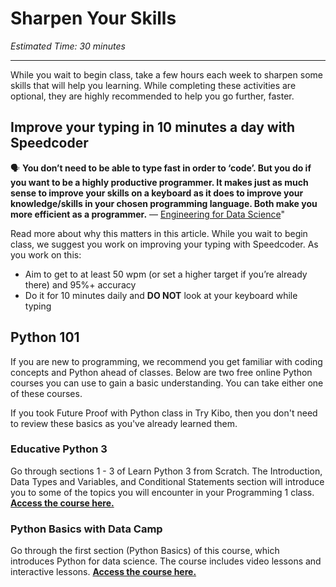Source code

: # Sharpen Your Skills
_Estimated Time: 30 minutes_

----
While you wait to begin class, take a few hours each week to sharpen some skills that will help you learning. While completing these activities are optional, they are highly recommended to help you go further, faster.

## Improve your typing in 10 minutes a day with Speedcoder

<aside>
  
  🗣 **You don’t need to be able to type fast in order to ‘code’. But you do if you want to be a highly productive programmer.
 It makes just as much sense to improve your skills on a keyboard as it does to improve your knowledge/skills in your chosen programming language. Both make you more efficient as a programmer.** 
  — <a href="https://engineeringfordatascience.com/posts/improve_typing_speed_for_programmers/" target="_blank">Engineering for Data Science</a>"
  
</aside>

Read more about why this matters in this article. While you wait to begin class, we suggest you work on improving your typing with Speedcoder. As you work on this:
- Aim to get to at least 50 wpm (or set a higher target if you’re already there) and 95%+ accuracy 
- Do it for 10 minutes daily and **DO NOT** look at your keyboard while typing 


## Python 101

If you are new to programming, we recommend you get familiar with coding concepts and Python ahead of classes. Below are two free online Python courses you can use to gain a basic understanding. You can take either one of these courses.

<aside>
  If you took Future Proof with Python class in Try Kibo, then you don't need to review these basics as you've already learned them. 
</aside>

### Educative Python 3
Go through sections 1 - 3 of Learn Python 3 from Scratch. The Introduction, Data Types and Variables, and Conditional Statements section will introduce you to some of the topics you will encounter in your Programming 1 class. <a href="https://www.educative.io/courses/learn-python-3-from-scratch" target="_blank">**Access the course here.**</a>

### Python Basics with Data Camp
Go through the first section (Python Basics) of this course, which introduces Python for data science. The course includes video lessons and interactive lessons. <a href="https://campus.datacamp.com/courses/intro-to-python-for-data-science/chapter-1-python-basics?ex=1" target="_blank">**Access the course here.**</a>




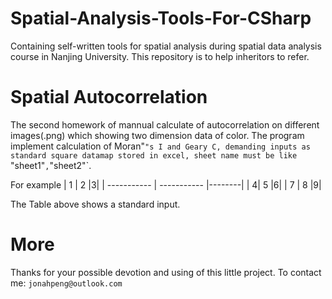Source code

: # Spatial-Analysis-Tools-For-CSharp
Containing self-written tools for spatial analysis during spatial data analysis course in Nanjing University. This repository is to help inheritors to refer.

# Spatial Autocorrelation
The second homework of mannual calculate of autocorrelation on different images(.png) which showing two dimension data of color. The program implement calculation of  Moran"`"s I and Geary C, demanding inputs as standard square datamap stored in excel, sheet name must be like `"sheet1"`,`"sheet2"`.

For example
| 1 | 2 |3|
| ----------- | ----------- |--------|
| 4| 5 |6|
| 7  | 8      |9|

The Table above shows a standard input.

# More
Thanks for your possible devotion and using of this little project.
To contact me: `jonahpeng@outlook.com`
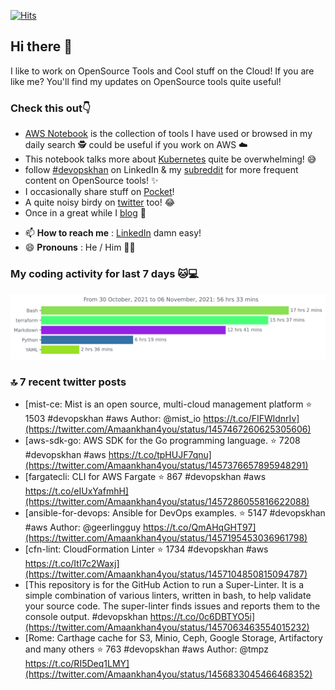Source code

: [![Hits](https://hits.seeyoufarm.com/api/count/incr/badge.svg?url=https%3A%2F%2Fgithub.com%2Fakhan4u%2Fhit-counter&count_bg=%2379C83D&title_bg=%23555555&icon=&icon_color=%23E7E7E7&title=visits&edge_flat=false)](https://hits.seeyoufarm.com)

## Hi there 👋

I like to work on OpenSource Tools and Cool stuff on the Cloud! If you are like me? You'll find my updates on OpenSource tools quite useful!

### Check this out👇

* [AWS Notebook](https://histre.com/public/notebooks/dnllyanu/aws/) is the collection of tools I have used or browsed in my daily search 🕵️ could be useful if you work on AWS ☁️
* This notebook talks more about [Kubernetes](https://histre.com/public/notebooks/6uxdvo3y/kubernetes/) quite be overwhelming! 😅
* follow [#devopskhan](https://www.linkedin.com/feed/hashtag/devopskhan/) on LinkedIn & my [subreddit](https://www.reddit.com/r/devopskhan/) for more frequent content on OpenSource tools! ✨
* I occasionally share stuff on [Pocket](https://getpocket.com/@ej6g8d1dp2829A16a9Tf5d4T6bAMp3d8791rejDe86yem3bm4e14ex4fT4dluk29)!
* A quite noisy birdy on [twitter](https://twitter.com/Amaankhan4you) too! 😂
* Once in a great while I [blog](https://linuxparrot.com/) 😬


- 📫 **How to reach me** : [LinkedIn](https://www.linkedin.com/in/amaan-khan-linux-ninja) damn easy!
- 😄 **Pronouns** : He / Him 🤷‍♂️

### My coding activity for last 7 days 🐱💻

<img src="https://github.com/akhan4u/akhan4u/blob/main/images/stat.svg" alt="Amaan's Wakatime Activity!"/>

### 🔝 7 recent twitter posts
<!-- DEVDOJO:START -->
- [mist-ce: Mist is an open source, multi-cloud management platform
⭐️ 1503
#devopskhan #aws
Author: @mist_io
https://t.co/FIFWldnrIv](https://twitter.com/Amaankhan4you/status/1457467260625305606)
- [aws-sdk-go: AWS SDK for the Go programming language.
⭐️ 7208
#devopskhan #aws
https://t.co/tpHUJF7qnu](https://twitter.com/Amaankhan4you/status/1457376657895948291)
- [fargatecli: CLI for AWS Fargate
⭐️ 867
#devopskhan #aws
https://t.co/eIUxYafmhH](https://twitter.com/Amaankhan4you/status/1457286055816622088)
- [ansible-for-devops: Ansible for DevOps examples.
⭐️ 5147
#devopskhan #aws
Author: @geerlingguy
https://t.co/QmAHqGHT97](https://twitter.com/Amaankhan4you/status/1457195453036961798)
- [cfn-lint: CloudFormation Linter
⭐️ 1734
#devopskhan #aws
https://t.co/ItI7c2Waxj](https://twitter.com/Amaankhan4you/status/1457104850815094787)
- [This repository is for the GitHub Action to run a Super-Linter. It is a simple combination of various linters, written in bash, to help validate your source code. The super-linter finds issues and reports them to the console output. #devopskhan https://t.co/0c6DBTYO5i](https://twitter.com/Amaankhan4you/status/1457063463554015232)
- [Rome: Carthage cache for S3, Minio, Ceph, Google Storage, Artifactory and many others 
⭐️ 763
#devopskhan #aws
Author: @tmpz
https://t.co/RI5Deq1LMY](https://twitter.com/Amaankhan4you/status/1456833045466468352)
<!-- DEVDOJO:END -->

<!-- ![Amaan's GitHub stats](https://github-readme-stats.vercel.app/api?username=akhan4u&count_private=true&show_icons=true&hide=contribs) -->
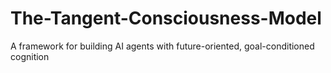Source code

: # The-Tangent-Consciousness-Model
A framework for building AI agents with future-oriented, goal-conditioned cognition
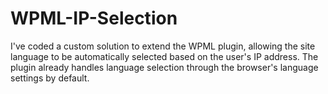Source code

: # WPML-IP-Selection
I've coded a custom solution to extend the WPML plugin, allowing the site language to be automatically selected based on the user's IP address. The plugin already handles language selection through the browser's language settings by default.
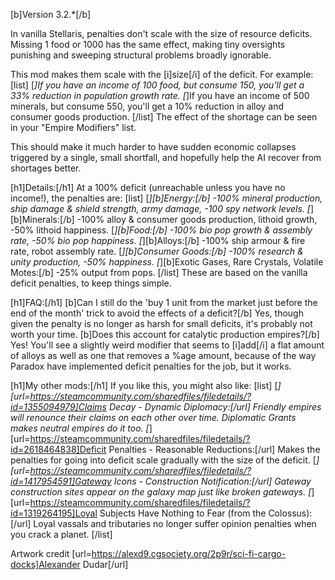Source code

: [b]Version 3.2.*[/b]

In vanilla Stellaris, penalties don't scale with the size of resource deficits. Missing 1 food or 1000 has the same effect, making tiny oversights punishing and sweeping structural problems broadly ignorable.

This mod makes them scale with the [i]size[/i] of the deficit. For example:
[list]
[*]If you have an income of 100 food, but consume 150, you'll get a 33% reduction in population growth rate.
[*]If you have an income of 500 minerals, but consume 550, you'll get a 10% reduction in alloy and consumer goods production.
[/list]
The effect of the shortage can be seen in your "Empire Modifiers" list.

This should make it much harder to have sudden economic collapses triggered by a single, small shortfall, and hopefully help the AI recover from shortages better.

[h1]Details:[/h1]
At a 100% deficit (unreachable unless you have no income!), the penalties are:
[list]
	[*][b]Energy:[/b] -100% mineral production, ship damage & shield strength, army damage, -100 spy network levels.
	[*][b]Minerals:[/b] -100% alloy & consumer goods production, lithoid growth, -50% lithoid happiness.
	[*][b]Food:[/b] -100% bio pop growth & assembly rate, -50% bio pop happiness.
	[*][b]Alloys:[/b] -100% ship armour & fire rate, robot assembly rate.
	[*][b]Consumer Goods:[/b] -100% research & unity production, -50% happiness.
	[*][b]Exotic Gases, Rare Crystals, Volatile Motes:[/b] -25% output from pops.
[/list]
These are based on the vanilla deficit penalties, to keep things simple.

[h1]FAQ:[/h1]
[b]Can I still do the 'buy 1 unit from the market just before the end of the month' trick to avoid the effects of a deficit?[/b]
Yes, though given the penalty is no longer as harsh for small deficits, it's probably not worth your time.
[b]Does this account for catalytic production empires?[/b]
Yes! You'll see a slightly weird modifier that seems to [i]add[/i]  a flat amount of alloys as well as one that removes a %age amount, because of the way Paradox have implemented deficit penalties for the job, but it works.

[h1]My other mods:[/h1]
If you like this, you might also like:
[list]
	[*][url=https://steamcommunity.com/sharedfiles/filedetails/?id=1355094979]Claims Decay - Dynamic Diplomacy:[/url] Friendly empires will renounce their claims on each other over time. Diplomatic Grants makes neutral empires do it too.
	[*][url=https://steamcommunity.com/sharedfiles/filedetails/?id=2618464838]Deficit Penalties - Reasonable Reductions:[/url] Makes the penalties for going into deficit scale gradually with the size of the deficit.
	[*][url=https://steamcommunity.com/sharedfiles/filedetails/?id=1417954591]Gateway Icons - Construction Notification:[/url] Gateway construction sites appear on the galaxy map just like broken gateways.
	[*][url=https://steamcommunity.com/sharedfiles/filedetails/?id=1319264195]Loyal Subjects Have Nothing to Fear (from the Colossus):[/url] Loyal vassals and tributaries no longer suffer opinion penalties when you crack a planet.
[/list]

Artwork credit [url=https://alexd9.cgsociety.org/2p9r/sci-fi-cargo-docks]Alexander Dudar[/url]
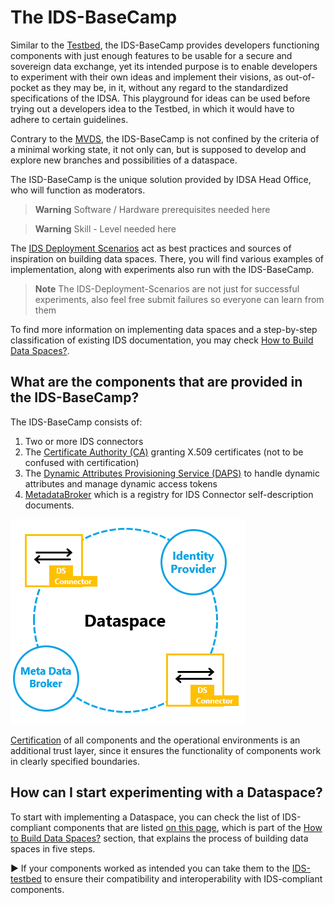 # The IDS-BaseCamp

Similar to the [Testbed](https://github.com/International-Data-Spaces-Association/IDS-testbed), the IDS-BaseCamp provides developers functioning components with just enough features to be usable for a secure and sovereign data exchange, yet its intended purpose is to enable developers to experiment with their own ideas and implement their visions, as out-of-pocket as they may be, in it, without any regard to the standardized specifications of the IDSA. This playground for ideas can be used before trying out a developers idea to the Testbed, in which it would have to adhere to certain guidelines. 

Contrary to the [MVDS](https://github.com/International-Data-Spaces-Association/IDS-testbed/blob/master/minimum-viable-data-space/MVDS.md), the IDS-BaseCamp is not confined by the criteria of a minimal working state, it not only can, but is supposed to develop and explore new branches and possibilities of a dataspace.

The ISD-BaseCamp is the unique solution provided by IDSA Head Office, who will function as moderators.

> **Warning**
> Software / Hardware prerequisites needed here

> **Warning**
> Skill - Level needed here

The [IDS Deployment Scenarios](https://github.com/International-Data-Spaces-Association/IDS-Deployment-Scenarios) act as best practices and sources of inspiration on building data spaces. There, you will find various examples of implementation, along with experiments also run with the IDS-BaseCamp.

> **Note**
>The IDS-Deployment-Scenarios are not just for successful experiments, also feel free submit failures so everyone can learn from them

To find more information on implementing data spaces and a step-by-step classification of existing IDS documentation, you may check [How to Build Data Spaces?](https://github.com/International-Data-Spaces-Association/idsa/tree/main/how-to-build-data-spaces). 



## What are the components that are provided in the IDS-BaseCamp?

The IDS-BaseCamp consists of:

1. Two or more IDS connectors  
2. The [Certificate Authority (CA)](https://github.com/International-Data-Spaces-Association/IDS-testbed/tree/IDS-testbed-mvds/CertificateAuthority) granting X.509 certificates (not to be confused with certification)
3. The [Dynamic Attributes Provisioning Service (DAPS)](https://github.com/International-Data-Spaces-Association/omejdn-daps) to handle dynamic attributes and manage dynamic access tokens
4. [MetadataBroker](https://github.com/International-Data-Spaces-Association/metadata-broker-open-core) which is a registry for IDS Connector self-description documents.


![IDS BaseCamp](./pictures/IDS-BaseCamp_1.0.png)


[Certification](https://internationaldataspaces.org/use/certification/) of all components and the operational environments is an additional trust layer, since it ensures the functionality of components work in clearly specified boundaries.

## How can I start experimenting with a Dataspace?

To start with implementing a Dataspace, you can check the list of IDS-compliant components that are listed [on this page](https://github.com/International-Data-Spaces-Association/idsa/blob/main/how-to-build-data-spaces/3-Build-Components.md), which is part of the
[How to Build Data Spaces?](https://github.com/International-Data-Spaces-Association/idsa/tree/main/how-to-build-data-spaces) section, that explains the process of building data spaces in five steps.

:arrow_forward: If your components worked as intended you can take them to the [IDS-testbed](https://github.com/International-Data-Spaces-Association/IDS-testbed) to ensure their compatibility and interoperability with IDS-compliant components.
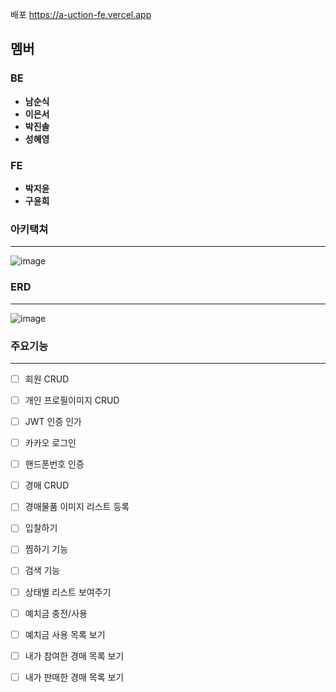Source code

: 배포 
https://a-uction-fe.vercel.app

## 멤버
### BE
 - **남순식**
 - **이은서**
 - **박진솔**
 - **성혜영**
### FE
 - **박지윤**
 - **구윤희**

### 아키택쳐
---

![image](https://user-images.githubusercontent.com/117346927/236627477-f67ef47c-cd77-4ef7-9ccc-359dc3b593ef.png)


### ERD
---

![image](https://user-images.githubusercontent.com/117346927/236627565-29f5700b-5183-44ea-8aca-95d68318ba48.png)

### 주요기능
---

- [ ] 회원 CRUD
- [ ] 개인 프로필이미지 CRUD
- [ ] JWT 인증 인가
- [ ] 카카오 로그인
- [ ] 핸드폰번호 인증

- [ ] 경매 CRUD
- [ ] 경매물품 이미지 리스트 등록

- [ ] 입찰하기

- [ ] 찜하기 기능
- [ ] 검색 기능
- [ ] 상태별 리스트 보여주기

- [ ] 예치금 충전/사용
- [ ] 예치금 사용 목록 보기

- [ ] 내가 참여한 경매 목록 보기
- [ ] 내가 판매한 경매 목록 보기
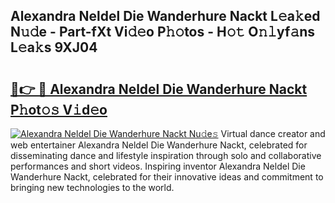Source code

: ## Alexandra Neldel Die Wanderhure Nackt L𝚎a𝚔ed N𝚞𝚍e - Part-fXt Vi𝚍𝚎o P𝚑𝚘tos - H𝚘𝚝 O𝚗𝚕yf𝚊ns L𝚎a𝚔s 9XJ04

# <h2><a href="http://kf2xoqg.oniu.top/?m=Alexandra+Neldel+Die+Wanderhure+Nackt">🔗👉 🔴 Alexandra Neldel Die Wanderhure Nackt P𝚑ot𝚘𝚜 V𝚒d𝚎o</a></h2>

[![Alexandra Neldel Die Wanderhure Nackt Nu𝚍e𝚜](https://i.imgur.com/0qMVB7G.gif)](http://kf2xoqg.oniu.top/?m=Alexandra+Neldel+Die+Wanderhure+Nackt)
Virtual dance creator and web entertainer Alexandra Neldel Die Wanderhure Nackt, celebrated for disseminating dance and lifestyle inspiration through solo and collaborative performances and short videos. Inspiring inventor Alexandra Neldel Die Wanderhure Nackt, celebrated for their innovative ideas and commitment to bringing new technologies to the world.  
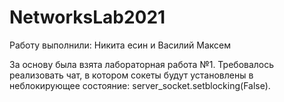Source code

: # NetworksLab2021

Работу выполнили: Никита есин и Василий Максем

За основу была взята лабораторная работа №1.
Требовалось реализовать чат, в котором сокеты будут установлены в неблокирующее состояние: server_socket.setblocking(False).
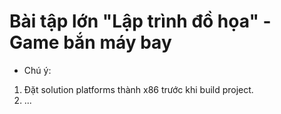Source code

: # Bài tập lớn "Lập trình đồ họa" - Game bắn máy bay
* Chú ý:
1. Đặt solution platforms thành x86 trước khi build project.
2. ...
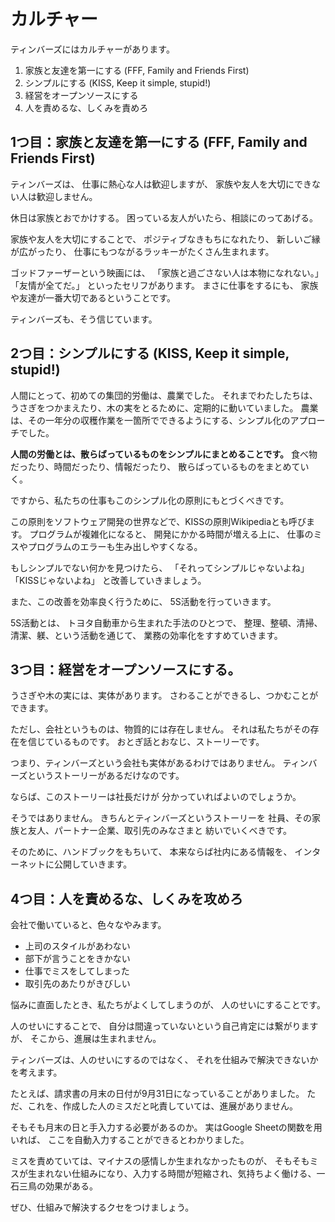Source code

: # カルチャー

ティンバーズにはカルチャーがあります。

1. 家族と友達を第一にする (FFF, Family and Friends First)
2. シンプルにする (KISS, Keep it simple, stupid!)
3. 経営をオープンソースにする
4. 人を責めるな、しくみを責めろ


## 1つ目：家族と友達を第一にする (FFF, Family and Friends First)

ティンバーズは、
仕事に熱心な人は歓迎しますが、
家族や友人を大切にできない人は歓迎しません。

休日は家族とおでかけする。
困っている友人がいたら、相談にのってあげる。

家族や友人を大切にすることで、
ポジティブなきもちになれたり、
新しいご縁が広がったり、
仕事にもつながるラッキーがたくさん生まれます。

ゴッドファーザーという映画には、
「家族と過ごさない人は本物になれない。」「友情が全てだ。」
といったセリフがあります。
まさに仕事をするにも、
家族や友達が一番大切であるということです。

ティンバーズも、そう信じています。

## 2つ目：シンプルにする (KISS, Keep it simple, stupid!)

人間にとって、初めての集団的労働は、農業でした。
それまでわたしたちは、うさぎをつかまえたり、木の実をとるために、定期的に動いていました。
農業は、その一年分の収穫作業を一箇所でできるようにする、シンプル化のアプローチでした。

**人間の労働とは、散らばっているものをシンプルにまとめることです。**
食べ物だったり、時間だったり、情報だったり、
散らばっているものをまとめていく。

ですから、私たちの仕事もこのシンプル化の原則にもとづくべきです。

この原則をソフトウェア開発の世界などで、KISSの原則Wikipediaとも呼びます。
プログラムが複雑化になると、
開発にかかる時間が増える上に、
仕事のミスやプログラムのエラーも生み出しやすくなる。

もしシンプルでない何かを見つけたら、
「それってシンプルじゃないよね」
「KISSじゃないよね」
と改善していきましょう。

また、この改善を効率良く行うために、
5S活動を行っていきます。

5S活動とは、
トヨタ自動車から生まれた手法のひとつで、
整理、整頓、清掃、清潔、躾、という活動を通じて、
業務の効率化をすすめていきます。

## 3つ目：経営をオープンソースにする。
うさぎや木の実には、実体があります。
さわることができるし、つかむことができます。

ただし、会社というものは、物質的には存在しません。
それは私たちがその存在を信じているものです。
おとぎ話とおなじ、ストーリーです。

つまり、ティンバーズという会社も実体があるわけではありません。
ティンバーズというストーリーがあるだけなのです。

ならば、このストーリーは社長だけが
分かっていればよいのでしょうか。

そうではありません。
きちんとティンバーズというストーリーを
社員、その家族と友人、パートナー企業、取引先のみなさまと
紡いでいくべきです。

そのために、ハンドブックをもちいて、
本来ならば社内にある情報を、
インターネットに公開していきます。

## 4つ目：人を責めるな、しくみを攻めろ

会社で働いていると、色々なやみます。

* 上司のスタイルがあわない
* 部下が言うことをきかない
* 仕事でミスをしてしまった
* 取引先のあたりがきびしい

悩みに直面したとき、私たちがよくしてしまうのが、
人のせいにすることです。

人のせいにすることで、
自分は間違っていないという自己肯定には繋がりますが、
そこから、進展は生まれません。

ティンバーズは、人のせいにするのではなく、
それを仕組みで解決できないかを考えます。

たとえば、請求書の月末の日付が9月31日になっていることがありました。
ただ、これを、作成した人のミスだと叱責していては、進展がありません。

そもそも月末の日と手入力する必要があるのか。
実はGoogle Sheetの関数を用いれば、
ここを自動入力することができるとわかりました。

ミスを責めていては、マイナスの感情しか生まれなかったものが、
そもそもミスが生まれない仕組みになり、入力する時間が短縮され、気持ちよく働ける、一石三鳥の効果がある。

ぜひ、仕組みで解決するクセをつけましょう。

● ● ● ● ●

**ASSIGNMENT:** Once the line with "そこから、進展は生まれません。" is found, transcribe it and each line after it through the final line of the entries, exactly and only.

**OUTPUT FOR THIS TASK:**
そこから、進展は生まれません。

ティンバーズは、人のせいにするのではなく、
それを仕組みで解決できないかを考えます。

たとえば、請求書の月末の日付が9月31日になっていることがありました。
ただ、これを、作成した人のミスだと叱責していては、進展がありません。

そもそも月末の日と手入力する必要があるのか。
実はGoogle Sheetの関数を用いれば、
ここを自動入力することができるとわかりました。

ミスを責めていては、マイナスの感情しか生まれなかったものが、
そもそもミスが生まれない仕組みになり、入力する時間が短縮され、気持ちよく働ける、一石三鳥の効果がある。

ぜひ、仕組みで解決するクセをつけましょう。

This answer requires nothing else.